Well, surrounding a black hole is a quasar, the hottest and brightest things in the entire universe outside of supernovas; so before you can throw anybody into a blackhole for spaghettification, you'd have to quasar-proof them against what is something like 10 trillion degrees of heat they'd have to pass through first. I mean, that probably helps with the execution, but it's the spirit of the matter.
The cloest quasars are billions of lightyears away, which means they existed billions of years ago, but don't now. They're not some compact thing, they huge. Galaxy-sized. in fact, they were probably the precursors to modern galaxies.
What a quasar is, is a galactic nucleus, but there's a large accretion disk of gas an debris, which falls into the galactic center, causing a huge energy output.
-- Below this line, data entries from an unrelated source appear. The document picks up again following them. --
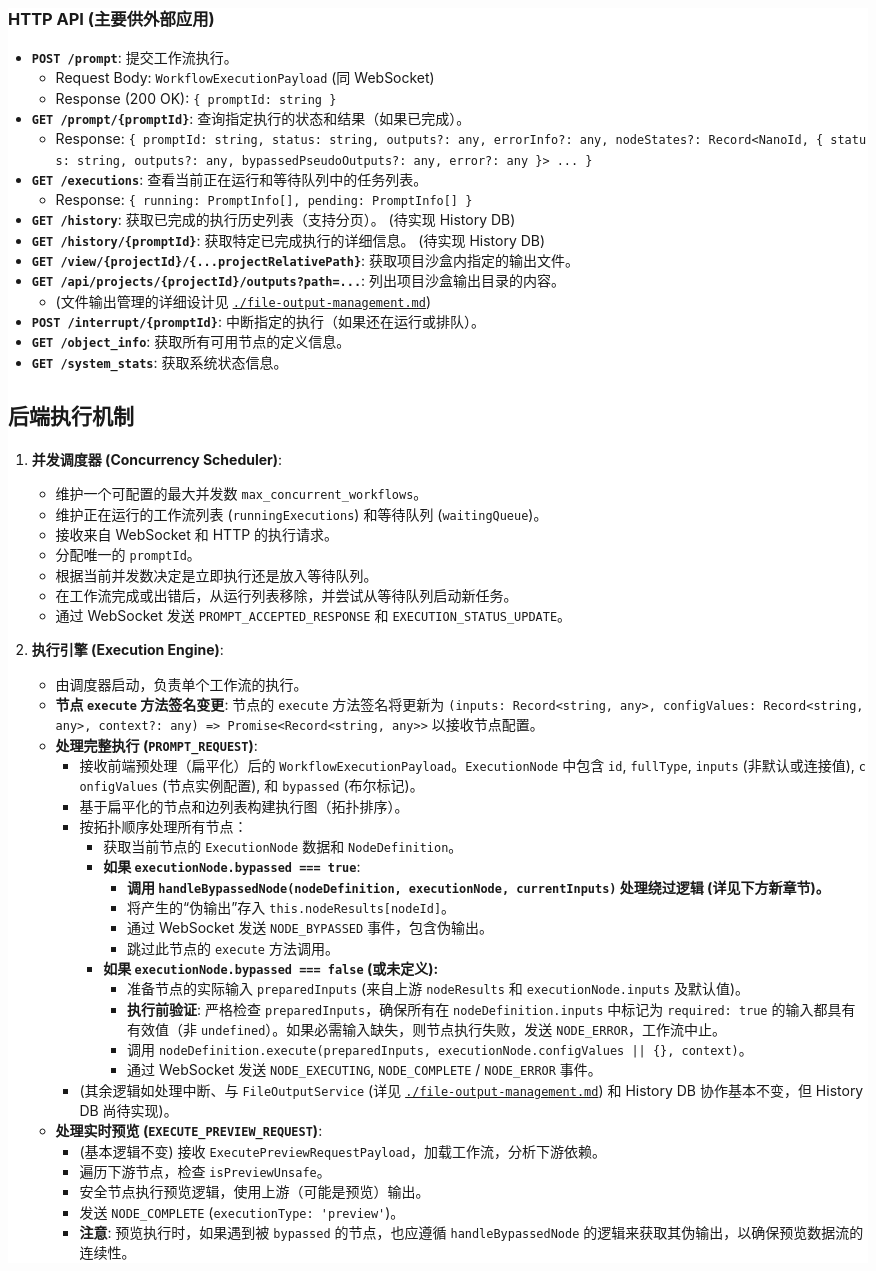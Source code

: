 ### HTTP API (主要供外部应用)

*   **`POST /prompt`**: 提交工作流执行。
    *   Request Body: `WorkflowExecutionPayload` (同 WebSocket)
    *   Response (200 OK): `{ promptId: string }`
*   **`GET /prompt/{promptId}`**: 查询指定执行的状态和结果（如果已完成）。
    *   Response: `{ promptId: string, status: string, outputs?: any, errorInfo?: any, nodeStates?: Record<NanoId, { status: string, outputs?: any, bypassedPseudoOutputs?: any, error?: any }> ... }`
*   **`GET /executions`**: 查看当前正在运行和等待队列中的任务列表。
    *   Response: `{ running: PromptInfo[], pending: PromptInfo[] }`
*   **`GET /history`**: 获取已完成的执行历史列表（支持分页）。 (待实现 History DB)
*   **`GET /history/{promptId}`**: 获取特定已完成执行的详细信息。 (待实现 History DB)
*   **`GET /view/{projectId}/{...projectRelativePath}`**: 获取项目沙盒内指定的输出文件。
*   **`GET /api/projects/{projectId}/outputs?path=...`**: 列出项目沙盒输出目录的内容。
    *   (文件输出管理的详细设计见 [`./file-output-management.md`](./file-output-management.md))
*   **`POST /interrupt/{promptId}`**: 中断指定的执行（如果还在运行或排队）。
*   **`GET /object_info`**: 获取所有可用节点的定义信息。
*   **`GET /system_stats`**: 获取系统状态信息。

## 后端执行机制

1.  **并发调度器 (Concurrency Scheduler)**:
    *   维护一个可配置的最大并发数 `max_concurrent_workflows`。
    *   维护正在运行的工作流列表 (`runningExecutions`) 和等待队列 (`waitingQueue`)。
    *   接收来自 WebSocket 和 HTTP 的执行请求。
    *   分配唯一的 `promptId`。
    *   根据当前并发数决定是立即执行还是放入等待队列。
    *   在工作流完成或出错后，从运行列表移除，并尝试从等待队列启动新任务。
    *   通过 WebSocket 发送 `PROMPT_ACCEPTED_RESPONSE` 和 `EXECUTION_STATUS_UPDATE`。

2.  **执行引擎 (Execution Engine)**:
    *   由调度器启动，负责单个工作流的执行。
    *   **节点 `execute` 方法签名变更**: 节点的 `execute` 方法签名将更新为 `(inputs: Record<string, any>, configValues: Record<string, any>, context?: any) => Promise<Record<string, any>>` 以接收节点配置。
    *   **处理完整执行 (`PROMPT_REQUEST`)**:
        *   接收前端预处理（扁平化）后的 `WorkflowExecutionPayload`。`ExecutionNode` 中包含 `id`, `fullType`, `inputs` (非默认或连接值), `configValues` (节点实例配置), 和 `bypassed` (布尔标记)。
        *   基于扁平化的节点和边列表构建执行图（拓扑排序）。
        *   按拓扑顺序处理所有节点：
            *   获取当前节点的 `ExecutionNode` 数据和 `NodeDefinition`。
            *   **如果 `executionNode.bypassed === true`**:
                *   **调用 `handleBypassedNode(nodeDefinition, executionNode, currentInputs)` 处理绕过逻辑 (详见下方新章节)。**
                *   将产生的“伪输出”存入 `this.nodeResults[nodeId]`。
                *   通过 WebSocket 发送 `NODE_BYPASSED` 事件，包含伪输出。
                *   跳过此节点的 `execute` 方法调用。
            *   **如果 `executionNode.bypassed === false` (或未定义):**
                *   准备节点的实际输入 `preparedInputs` (来自上游 `nodeResults` 和 `executionNode.inputs` 及默认值)。
                *   **执行前验证**: 严格检查 `preparedInputs`，确保所有在 `nodeDefinition.inputs` 中标记为 `required: true` 的输入都具有有效值（非 `undefined`）。如果必需输入缺失，则节点执行失败，发送 `NODE_ERROR`，工作流中止。
                *   调用 `nodeDefinition.execute(preparedInputs, executionNode.configValues || {}, context)`。
                *   通过 WebSocket 发送 `NODE_EXECUTING`, `NODE_COMPLETE` / `NODE_ERROR` 事件。
        *   (其余逻辑如处理中断、与 `FileOutputService` (详见 [`./file-output-management.md`](./file-output-management.md)) 和 History DB 协作基本不变，但 History DB 尚待实现)。
    *   **处理实时预览 (`EXECUTE_PREVIEW_REQUEST`)**:
        *   (基本逻辑不变) 接收 `ExecutePreviewRequestPayload`，加载工作流，分析下游依赖。
        *   遍历下游节点，检查 `isPreviewUnsafe`。
        *   安全节点执行预览逻辑，使用上游（可能是预览）输出。
        *   发送 `NODE_COMPLETE` (`executionType: 'preview'`)。
        *   **注意**: 预览执行时，如果遇到被 `bypassed` 的节点，也应遵循 `handleBypassedNode` 的逻辑来获取其伪输出，以确保预览数据流的连续性。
It's nothing to do with black holes in general, everything to do with how galaxies formed. So, you'd have to specifically be falling into a galactic center black hole that's perhaps billion of times as massive as the sun (far more than an average black hole) around 10 billion years ago. However, you'd die of old age or be killed by the radiation exposure long before you got to the point where you're noticing the space distortion from the black hole.
Also, if you're falling into
such a large black hole, then the
relative force between your head and your feet wouldn't be as great as it would be as if you were falling into a small black hole (large black hole's event horizon is a lot further out), so the subjective force of sphaghettification would be a lot different in a black hole huge enough to be part of a quasar. See wikipedia article on Spaghettification. Tidal forces are highest at the surface for very dense objects. Large black holes have a lower density - since a doubly massive black hole has twice the event horizon, so 1/4th the density.